糖尿病マウスにおける腎膿瘍からのプロテウス菌の分離について
○木村 理絵、木下 亮一、住川 守男、千葉 薫 (鰍iTクリエイティブサービス)
【はじめに】米国から入手した糖尿病モデルマウス(C57BLKS/J-m+/+Leprdb)において,実験処置が施される以前に斃死する例が散発してみられたため,これらを剖検した処,その何例かに腎臓の膿瘍を主徴とする所見が認められた。そこで今回我々は,これらの膿瘍から釣菌,培養しその感染菌の同定を行うとともに,本系統における死亡例と腎膿瘍発症の関連性を調査し,その感染原因について若干の検討を試みたので報告する。
【材料および方法】
1.環境条件 1)飼育室 :コンベンショナル(肥満,糖尿病モデルを収容)
2.動物 C57BLKS/J-m+/+Leprdb, ♂(Jackson Laboratories)

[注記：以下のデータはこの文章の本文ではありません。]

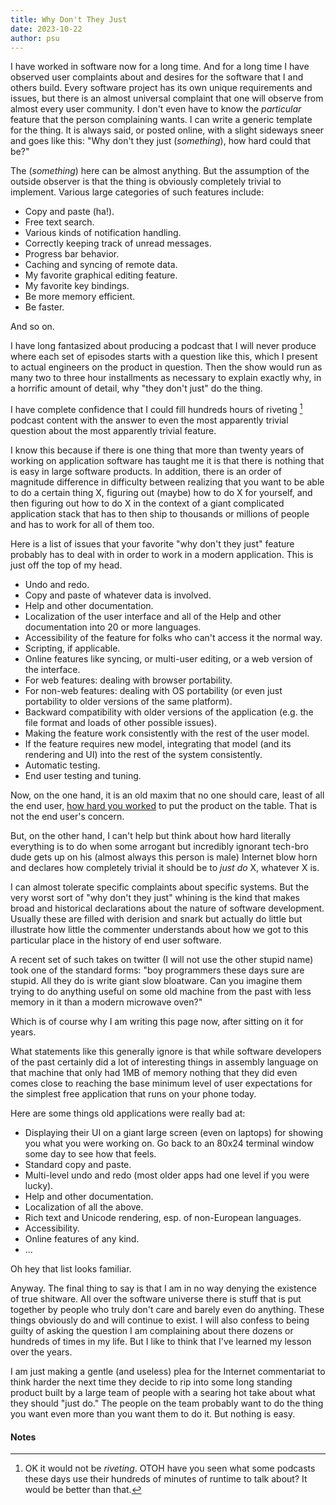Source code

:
 ```yaml
---
title: Why Don't They Just
date: 2023-10-22
author: psu
---
```


I have worked in software now for a long time. And for a long time I have observed user
complaints about and desires for the software that I and others build. Every software
project has its own unique requirements and issues, but there is an almost universal
complaint that one will observe from almost every user community. I don't even have to
know the _particular_ feature that the person complaining wants. I can write a generic
template for the thing. It is always said, or posted online, with a slight sideways sneer
and goes like this: "Why don't they just (_something_), how hard could that be?"

The (_something_) here can be almost anything. But the assumption of the outside observer
is that the thing is obviously completely trivial to implement. Various large categories
of such features include:

- Copy and paste (ha!).
- Free text search.
- Various kinds of notification handling.
- Correctly keeping track of unread messages.
- Progress bar behavior.
- Caching and syncing of remote data.
- My favorite graphical editing feature.
- My favorite key bindings.
- Be more memory efficient.
- Be faster.

And so on.

I have long fantasized about producing a podcast that I will never produce where each set
of episodes starts with a question like this, which I present to actual engineers on the
product in question. Then the show would run as many two to three hour installments as
necessary to explain exactly why, in a horrific amount of detail, why "they don't just" do
the thing.

I have complete confidence that I could fill hundreds hours of riveting [^1] podcast content with the
answer to even the most apparently trivial question about the most apparently trivial
feature.

I know this because if there is one thing that more than twenty years of working on
application software has taught me it is that there is nothing that is easy in large
software products. In addition, there is an order of magnitude difference in difficulty
between realizing that you want to be able to do a certain thing X, figuring out (maybe)
how to do X for yourself, and then figuring out how to do X in the context of a giant
complicated application stack that has to then ship to thousands or millions of people and
has to work for all of them too.

Here is a list of issues that your favorite "why don't they just" feature probably has to
deal with in order to work in a modern application. This is just off the top of my head.

- Undo and redo.
- Copy and paste of whatever data is involved.
- Help and other documentation.
- Localization of the user interface and all of the Help and other documentation into 20
  or more languages.
- Accessibility of the feature for folks who can't access it the normal way.
- Scripting, if applicable.
- Online features like syncing, or multi-user editing, or a web version of the
  interface.
- For web features: dealing with browser portability.
- For non-web features: dealing with OS portability (or even just portability to older
  versions of the same platform).
- Backward compatibility with older versions of the application (e.g. the file format and
  loads of other possible issues).
- Making the feature work consistently with the rest of the user model.
- If the feature requires new model, integrating that model (and its rendering and UI)
  into the rest of the system consistently.
- Automatic testing.
- End user testing and tuning.

Now, on the one hand, it is an old maxim that no one should care, least of all the end
user, [how hard you
worked](https://theonlinephotographer.typepad.com/the_online_photographer/2011/05/no-one-cares-how-hard-you-worked.html)
to put the product on the table. That is not the end user's concern.

But, on the other hand, I can't help but think about how hard literally everything is to
do when some arrogant but incredibly ignorant tech-bro dude gets up on his (almost always this person is
male) Internet blow horn and declares how completely trivial it should be to _just do_ X,
whatever X is.

I can almost tolerate specific complaints about specific systems. But the very worst sort
of "why don't they just" whining is the kind that makes broad and historical declarations
about the nature of software development. Usually these are filled with derision and snark but
actually do little but illustrate how little the commenter understands about how we got to
this particular place in the history of end user software.

A recent set of such takes on twitter (I will not use the other stupid name) took one of
the standard forms: "boy programmers these days sure are stupid. All they do is write
giant slow bloatware. Can you imagine them trying to do anything useful on some old
machine from the past with less memory in it than a modern microwave oven?"

Which is of course why I am writing this page now, after sitting on it for years.

What statements like this generally ignore is that while software developers of the past
certainly did a lot of interesting things in assembly language on that machine that only
had 1MB of memory nothing that they did even comes close to reaching the base minimum
level of user expectations for the simplest free application that runs on your phone
today. 

Here are some things old applications were really bad at:

- Displaying their UI on a giant large screen (even on laptops) for showing you what you
  were working on. Go back to an 80x24 terminal window some day to see how that feels.
- Standard copy and paste.
- Multi-level undo and redo (most older apps had one level if you were lucky).
- Help and other documentation.
- Localization of all the above.
- Rich text and Unicode rendering, esp. of non-European languages.
- Accessibility.
- Online features of any kind.
- ...

Oh hey that list looks familiar.

Anyway. The final thing to say is that I am in no way denying the existence of true
shitware. All over the software universe there is stuff that is put together by people who
truly don't care and barely even do anything. These things obviously do and will continue
to exist. I will also confess to being guilty of asking the question I am complaining
about there dozens or hundreds of times in my life. But I like to think that I've learned
my lesson over the years.

I am just making a gentle (and useless) plea for the Internet commentariat to think
harder the next time they decide to rip into some long standing product built by a large
team of people with a searing hot take about what they should "just do." The people on the
team probably want to do the thing you want even more than you want them to do it. But
nothing is easy.

#### Notes

[^1]: OK it would not be _riveting_. OTOH have you seen what some podcasts these days use
    their hundreds of minutes of runtime to talk about? It would be better than that.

3.飼育条件 1)ケージ :クリーン(282×451×157, 日本クレア社製)
2)床敷 :α‐dri.(Shepherd Specialty Papers, Inc.)
3)飼育密度 :7〜10匹/ケージ
4)飼料,飲水:CRF-1(オリエンタル酵母社製),紫外線殺菌水
4.飼育管理 1)ケージ交換:週に2回,床敷とともに滅菌済みのものに交換
5.検査器具 1)培地 血液寒天培地(ニッスイ), DHL寒天培地(栄研化学)
2)同定キット バイオテスト1号, バイオテスト2号(栄研化学)
6.検査方法
1)腎膿瘍から釣菌し,血液寒天培地に画線,37℃,48時間培養した。
2)培地上のコロニーの形態学的観察後,これらをスライドグラス上に
塗抹し,グラム染色した後に顕微鏡による形態学的観察を行った。
3)OF試験により糖の酸化,醗酵を確認した。
4)バイオテスト1号または2号により同定を行った。
【結果】本系統における斃死個体の内,腎膿瘍の認められた20例の患部から釣菌,培養した結果,その内の14例(70.0%)からプロテウス菌(Proteusmirabilis)が,さらに4例(20.0%)からクレブシエラ菌(Klebsiella oxytoca)が分離された。また,本系統120匹の39週齢時の死亡率は16.7%(20/120)であり,これらの死亡例の中で,腎膿瘍は17週齢以降にみられ,全死亡例の50.0%(10/20)を占めた。